Climate change is increasingly becoming an issue of critical importance to business. Many companies are seeking to manage their exposure to climate risks and realize the growing opportunities through developing a carbon management strategy.
The first step in managing carbon emissions is to develop a greenhouse gas (GHG) inventory to measure your carbon footprint. A carbon footprint is the total set of GHG emissions caused directly and indirectly by your business. Understanding your carbon footprint will help identify the major sources of GHG emissions, and assist in their management and reduction over time. With the ability to measure emissions by developing a GHG inventory, you will play a critical role in promoting sustainability for your company.
Globally, 3,000 organizations in 60 countries voluntarily measure and disclose their greenhouse gas emissions (GHG) and climate change strategies through the Carbon Disclosure Project (CDP).
The largest North American Provinces and States have established climate-risk management programs. California has announced a GHG cap-and-trade program. The program is a central element of California's Global Warming Solutions Act (AB 32)and covers major sources of GHG emissions in the State such as refineries, power plants, industrial facilities, and transportation fuels. The regulation includes an enforceable GHG cap that will decline over time.
In 2009 the Ontario (Canada) Ministry of the Environment (MOE) filed O. Reg. 452/09 - the Greenhouse Gas Emissions Reporting Regulation, under the Environmental Protection Act (EPA). The regulation was accompanied by guidelines regarding GHG reporting requirements. The regulation went into effect on January 1, 2010.
Ontario has also announced that the Ministry will develop a program to encourage voluntary reporting. This is in anticipation of inclusion of many emitters in future emerging North America–wide requirements, with which Ontario will likely align.

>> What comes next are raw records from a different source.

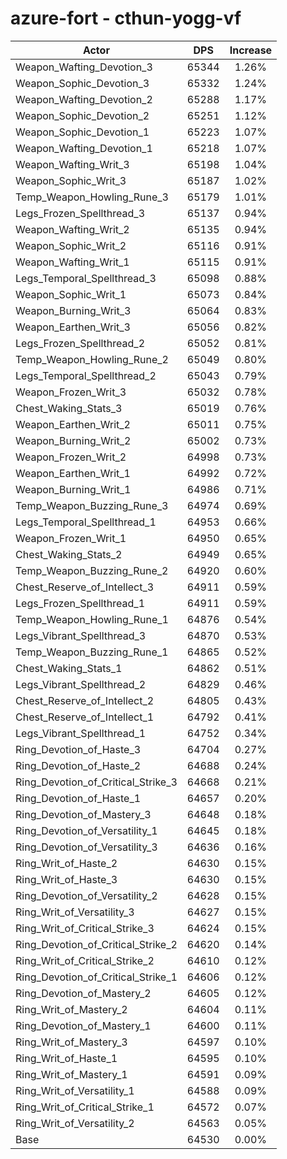 # azure-fort - cthun-yogg-vf
| Actor | DPS | Increase |
|---|:---:|:---:|
|Weapon_Wafting_Devotion_3|65344|1.26%|
|Weapon_Sophic_Devotion_3|65332|1.24%|
|Weapon_Wafting_Devotion_2|65288|1.17%|
|Weapon_Sophic_Devotion_2|65251|1.12%|
|Weapon_Sophic_Devotion_1|65223|1.07%|
|Weapon_Wafting_Devotion_1|65218|1.07%|
|Weapon_Wafting_Writ_3|65198|1.04%|
|Weapon_Sophic_Writ_3|65187|1.02%|
|Temp_Weapon_Howling_Rune_3|65179|1.01%|
|Legs_Frozen_Spellthread_3|65137|0.94%|
|Weapon_Wafting_Writ_2|65135|0.94%|
|Weapon_Sophic_Writ_2|65116|0.91%|
|Weapon_Wafting_Writ_1|65115|0.91%|
|Legs_Temporal_Spellthread_3|65098|0.88%|
|Weapon_Sophic_Writ_1|65073|0.84%|
|Weapon_Burning_Writ_3|65064|0.83%|
|Weapon_Earthen_Writ_3|65056|0.82%|
|Legs_Frozen_Spellthread_2|65052|0.81%|
|Temp_Weapon_Howling_Rune_2|65049|0.80%|
|Legs_Temporal_Spellthread_2|65043|0.79%|
|Weapon_Frozen_Writ_3|65032|0.78%|
|Chest_Waking_Stats_3|65019|0.76%|
|Weapon_Earthen_Writ_2|65011|0.75%|
|Weapon_Burning_Writ_2|65002|0.73%|
|Weapon_Frozen_Writ_2|64998|0.73%|
|Weapon_Earthen_Writ_1|64992|0.72%|
|Weapon_Burning_Writ_1|64986|0.71%|
|Temp_Weapon_Buzzing_Rune_3|64974|0.69%|
|Legs_Temporal_Spellthread_1|64953|0.66%|
|Weapon_Frozen_Writ_1|64950|0.65%|
|Chest_Waking_Stats_2|64949|0.65%|
|Temp_Weapon_Buzzing_Rune_2|64920|0.60%|
|Chest_Reserve_of_Intellect_3|64911|0.59%|
|Legs_Frozen_Spellthread_1|64911|0.59%|
|Temp_Weapon_Howling_Rune_1|64876|0.54%|
|Legs_Vibrant_Spellthread_3|64870|0.53%|
|Temp_Weapon_Buzzing_Rune_1|64865|0.52%|
|Chest_Waking_Stats_1|64862|0.51%|
|Legs_Vibrant_Spellthread_2|64829|0.46%|
|Chest_Reserve_of_Intellect_2|64805|0.43%|
|Chest_Reserve_of_Intellect_1|64792|0.41%|
|Legs_Vibrant_Spellthread_1|64752|0.34%|
|Ring_Devotion_of_Haste_3|64704|0.27%|
|Ring_Devotion_of_Haste_2|64688|0.24%|
|Ring_Devotion_of_Critical_Strike_3|64668|0.21%|
|Ring_Devotion_of_Haste_1|64657|0.20%|
|Ring_Devotion_of_Mastery_3|64648|0.18%|
|Ring_Devotion_of_Versatility_1|64645|0.18%|
|Ring_Devotion_of_Versatility_3|64636|0.16%|
|Ring_Writ_of_Haste_2|64630|0.15%|
|Ring_Writ_of_Haste_3|64630|0.15%|
|Ring_Devotion_of_Versatility_2|64628|0.15%|
|Ring_Writ_of_Versatility_3|64627|0.15%|
|Ring_Writ_of_Critical_Strike_3|64624|0.15%|
|Ring_Devotion_of_Critical_Strike_2|64620|0.14%|
|Ring_Writ_of_Critical_Strike_2|64610|0.12%|
|Ring_Devotion_of_Critical_Strike_1|64606|0.12%|
|Ring_Devotion_of_Mastery_2|64605|0.12%|
|Ring_Writ_of_Mastery_2|64604|0.11%|
|Ring_Devotion_of_Mastery_1|64600|0.11%|
|Ring_Writ_of_Mastery_3|64597|0.10%|
|Ring_Writ_of_Haste_1|64595|0.10%|
|Ring_Writ_of_Mastery_1|64591|0.09%|
|Ring_Writ_of_Versatility_1|64588|0.09%|
|Ring_Writ_of_Critical_Strike_1|64572|0.07%|
|Ring_Writ_of_Versatility_2|64563|0.05%|
|Base|64530|0.00%|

Internationally, as more organizations and countries, including Mexico in April of 2012, move toward regulation of GHG emissions, thousands of carbon-intensive facilities in each of those countries will be required to measure and report their carbon footprint.
Did you know?
Ontario’s Regulation for Public Agencies
Regulation 397/11 under the Green Energy Act came into force January 1, 2012 requiring public agencies to report their annual energy use and GHG emissions to the Ministry of Energy by July 1, 2013. In addition, public agencies will need to develop five-year energy conservation and demand management (CDM) plans by July 1, 2014. Public agencies must make their annual energy reports and five-year energy CDM plans publically available on their websites and in hard copy.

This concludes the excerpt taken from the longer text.